Sydney Water treatment plant to trial new gas certification scheme
Jemena sees the certification scheme as a first step towards a renewable gas target.
A New South Wales pilot is aiming to lay the groundwork for a certification scheme that allows consumers to purchase greener gas.
Delivered as a partnership between Jemena, GreenPower and Energy Networks Australia, the project will provide customers with a way to purchase verified and accredited zero emission gas.
Jemena says the initial two year pilot will inform a process to develop a permanent scheme.
Jemena’s Executive General Manager Shaun Reardon believes a national certification scheme will boost investment in renewable gases like biomethane and hydrogen.

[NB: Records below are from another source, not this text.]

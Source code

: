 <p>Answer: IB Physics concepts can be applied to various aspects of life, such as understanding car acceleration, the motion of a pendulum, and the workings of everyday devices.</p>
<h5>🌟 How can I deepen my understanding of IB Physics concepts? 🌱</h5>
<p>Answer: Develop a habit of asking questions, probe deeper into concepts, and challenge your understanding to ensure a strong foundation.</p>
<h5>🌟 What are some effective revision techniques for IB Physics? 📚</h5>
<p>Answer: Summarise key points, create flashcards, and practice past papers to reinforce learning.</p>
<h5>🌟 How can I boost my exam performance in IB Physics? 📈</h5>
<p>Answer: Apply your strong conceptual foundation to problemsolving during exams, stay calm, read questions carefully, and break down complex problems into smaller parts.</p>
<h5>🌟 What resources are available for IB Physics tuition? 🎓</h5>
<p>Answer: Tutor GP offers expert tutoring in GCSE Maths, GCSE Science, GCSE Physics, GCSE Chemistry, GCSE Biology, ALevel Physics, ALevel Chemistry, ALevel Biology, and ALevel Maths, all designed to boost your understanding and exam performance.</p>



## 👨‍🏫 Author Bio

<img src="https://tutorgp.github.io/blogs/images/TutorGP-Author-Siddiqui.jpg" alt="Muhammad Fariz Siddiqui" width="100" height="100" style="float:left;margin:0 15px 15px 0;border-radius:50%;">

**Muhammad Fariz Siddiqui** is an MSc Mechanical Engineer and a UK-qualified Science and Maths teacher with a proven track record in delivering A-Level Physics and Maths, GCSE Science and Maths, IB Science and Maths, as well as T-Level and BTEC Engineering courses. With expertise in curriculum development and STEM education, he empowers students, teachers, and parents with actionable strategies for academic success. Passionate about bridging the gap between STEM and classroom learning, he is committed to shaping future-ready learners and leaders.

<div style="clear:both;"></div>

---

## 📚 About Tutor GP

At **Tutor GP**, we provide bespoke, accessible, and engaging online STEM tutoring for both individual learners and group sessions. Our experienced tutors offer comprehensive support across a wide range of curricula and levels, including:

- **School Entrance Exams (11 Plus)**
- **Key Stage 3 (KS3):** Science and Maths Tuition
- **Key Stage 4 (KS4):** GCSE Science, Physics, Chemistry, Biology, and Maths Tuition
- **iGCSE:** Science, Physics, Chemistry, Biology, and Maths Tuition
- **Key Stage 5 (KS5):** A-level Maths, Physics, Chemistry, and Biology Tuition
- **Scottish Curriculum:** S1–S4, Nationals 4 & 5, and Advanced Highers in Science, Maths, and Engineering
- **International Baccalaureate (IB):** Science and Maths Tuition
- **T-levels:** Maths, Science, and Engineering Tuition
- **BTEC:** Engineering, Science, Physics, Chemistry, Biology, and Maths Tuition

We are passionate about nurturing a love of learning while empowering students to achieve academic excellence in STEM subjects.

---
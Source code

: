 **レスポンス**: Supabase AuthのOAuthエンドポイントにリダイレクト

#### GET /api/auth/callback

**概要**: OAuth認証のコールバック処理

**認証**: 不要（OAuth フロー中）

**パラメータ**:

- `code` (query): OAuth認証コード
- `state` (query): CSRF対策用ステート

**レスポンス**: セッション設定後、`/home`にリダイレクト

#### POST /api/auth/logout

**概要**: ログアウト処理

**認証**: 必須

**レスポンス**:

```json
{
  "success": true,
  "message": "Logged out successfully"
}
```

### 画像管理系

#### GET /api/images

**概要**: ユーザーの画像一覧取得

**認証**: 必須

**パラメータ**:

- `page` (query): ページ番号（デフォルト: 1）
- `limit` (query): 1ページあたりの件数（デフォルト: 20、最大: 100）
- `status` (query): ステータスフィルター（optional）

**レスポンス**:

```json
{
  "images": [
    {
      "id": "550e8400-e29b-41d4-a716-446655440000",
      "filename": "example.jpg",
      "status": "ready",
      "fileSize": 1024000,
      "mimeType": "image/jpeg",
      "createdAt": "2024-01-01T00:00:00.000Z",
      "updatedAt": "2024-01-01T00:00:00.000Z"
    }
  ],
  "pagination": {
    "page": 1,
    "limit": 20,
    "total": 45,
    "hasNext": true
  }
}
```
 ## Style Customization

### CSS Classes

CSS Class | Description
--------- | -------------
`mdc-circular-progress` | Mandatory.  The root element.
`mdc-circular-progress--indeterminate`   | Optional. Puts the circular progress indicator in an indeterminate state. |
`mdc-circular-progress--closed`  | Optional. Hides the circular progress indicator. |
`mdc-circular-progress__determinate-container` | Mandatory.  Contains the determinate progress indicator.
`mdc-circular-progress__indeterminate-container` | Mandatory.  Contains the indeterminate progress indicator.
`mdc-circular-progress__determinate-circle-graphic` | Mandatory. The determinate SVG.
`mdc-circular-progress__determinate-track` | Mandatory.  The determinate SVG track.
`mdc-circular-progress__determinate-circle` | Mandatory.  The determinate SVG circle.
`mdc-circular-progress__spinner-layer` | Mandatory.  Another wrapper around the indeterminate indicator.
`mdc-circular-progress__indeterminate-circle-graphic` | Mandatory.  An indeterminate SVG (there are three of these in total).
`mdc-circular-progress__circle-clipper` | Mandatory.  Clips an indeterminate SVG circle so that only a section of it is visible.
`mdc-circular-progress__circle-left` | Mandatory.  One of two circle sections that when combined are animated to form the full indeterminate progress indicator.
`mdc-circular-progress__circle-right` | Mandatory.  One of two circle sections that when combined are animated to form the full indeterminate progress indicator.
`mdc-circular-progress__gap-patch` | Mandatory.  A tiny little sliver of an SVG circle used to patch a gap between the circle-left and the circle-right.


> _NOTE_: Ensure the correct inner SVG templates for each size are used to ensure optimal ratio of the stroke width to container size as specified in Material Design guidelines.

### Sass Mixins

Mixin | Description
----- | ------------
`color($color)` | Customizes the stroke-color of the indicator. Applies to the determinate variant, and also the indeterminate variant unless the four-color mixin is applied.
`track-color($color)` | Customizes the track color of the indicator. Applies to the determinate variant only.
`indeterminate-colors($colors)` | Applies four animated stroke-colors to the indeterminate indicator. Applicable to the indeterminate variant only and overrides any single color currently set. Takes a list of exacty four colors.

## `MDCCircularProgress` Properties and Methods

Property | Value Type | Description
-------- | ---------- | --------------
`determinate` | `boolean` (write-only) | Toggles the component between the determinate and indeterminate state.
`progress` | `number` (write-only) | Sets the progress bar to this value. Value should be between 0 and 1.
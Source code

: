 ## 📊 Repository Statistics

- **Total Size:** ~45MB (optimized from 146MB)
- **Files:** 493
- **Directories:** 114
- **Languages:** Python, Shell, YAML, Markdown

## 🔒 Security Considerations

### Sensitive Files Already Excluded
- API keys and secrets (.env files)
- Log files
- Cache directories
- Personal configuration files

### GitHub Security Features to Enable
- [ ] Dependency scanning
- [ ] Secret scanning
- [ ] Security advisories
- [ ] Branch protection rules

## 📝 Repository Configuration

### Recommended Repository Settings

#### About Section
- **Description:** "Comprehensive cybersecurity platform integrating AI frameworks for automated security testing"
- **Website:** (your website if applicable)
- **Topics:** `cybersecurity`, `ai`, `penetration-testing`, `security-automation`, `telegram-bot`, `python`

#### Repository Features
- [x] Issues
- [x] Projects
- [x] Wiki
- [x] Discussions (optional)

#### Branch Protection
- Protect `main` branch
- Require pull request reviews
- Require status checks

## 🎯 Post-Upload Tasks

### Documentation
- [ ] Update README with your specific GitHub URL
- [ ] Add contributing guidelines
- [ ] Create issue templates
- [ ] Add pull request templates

“We are driving the call for a national certification scheme because our customers have told us they want certainty in their ability to purchase verified and accredited zero emission gas just as is currently the case for renewable electricity,” Reardon said.
“This is an important first step towards a Renewable Gas Target, which Jemena is calling for to achieve net-zero emissions in Australia by 2050.”
Biomethane boost at the Sydney Water treatment plant
Biomethane produced at the Sydney Water treatment plant at Malabar will be the first to be accredited under the scheme.
ARENA announced support last year for a project to upgrade biogas produced from the anaerobic digestion process for injection into the NSW gas network.
At the time, ARENA CEO Darren Miller said: “Displacing natural gas with biomethane and renewable hydrogen is recognised as the likely pathway to decarbonise natural gas networks. With a successful demonstration by Jemena, we could see biomethane use increasing across the country.”
Prior to the project, about half of all biogas produced at the Sydney Water treatment plant at Malabar has been used to produce electricity for the site or heat for the digestion process, with the remainder flared to minimise the amount of methane released into the atmosphere.
This is common practice across other processes that produce biogas, including landfills, agriculture, sewage treatment and household organic waste.
The International Energy Agency found that, if captured, the world’s biogas and biomethane resources could meet 20 per cent of global gas demand, while also reducing greenhouse gas emissions.
Locally, Jemena estimates that there are more than 30,000 TJs of potential biogas in the vicinity of the NSW gas pipelines, which is enough to supply 1.4 million households.
Not just biomethane
Developing a certification scheme for hydrogen was a priority for the Hydrogen Project Team established by the former COAG Energy Council in response to the release of the National Hydrogen Strategy.
Australia’s then chief scientist – and now advisor to the Australian Government on low emissions technology – Dr Alan Finkel, has said the National Hydrogen Strategy he led the development of takes the position that a certification of origin scheme would ensure the clean credentials of every kilogram of hydrogen bought and sold.
In a column published in Nine Entertainment’s newspapers, he said “We know that this can be done robustly, based on our experience with Australia’s Renewable Energy Target scheme, where millions of renewable energy certificates have been traded with complete traceability and a high degree of confidence in the compliance and enforcement regime.”
“Of course, the more hydrogen we can produce from renewable electricity the better; but as we transition to a sustainable energy future, clean hydrogen produced from fossil fuels will add diversity to tomorrow’s energy mix, use fewer materials in the production plant construction, and likely be cost competitive.”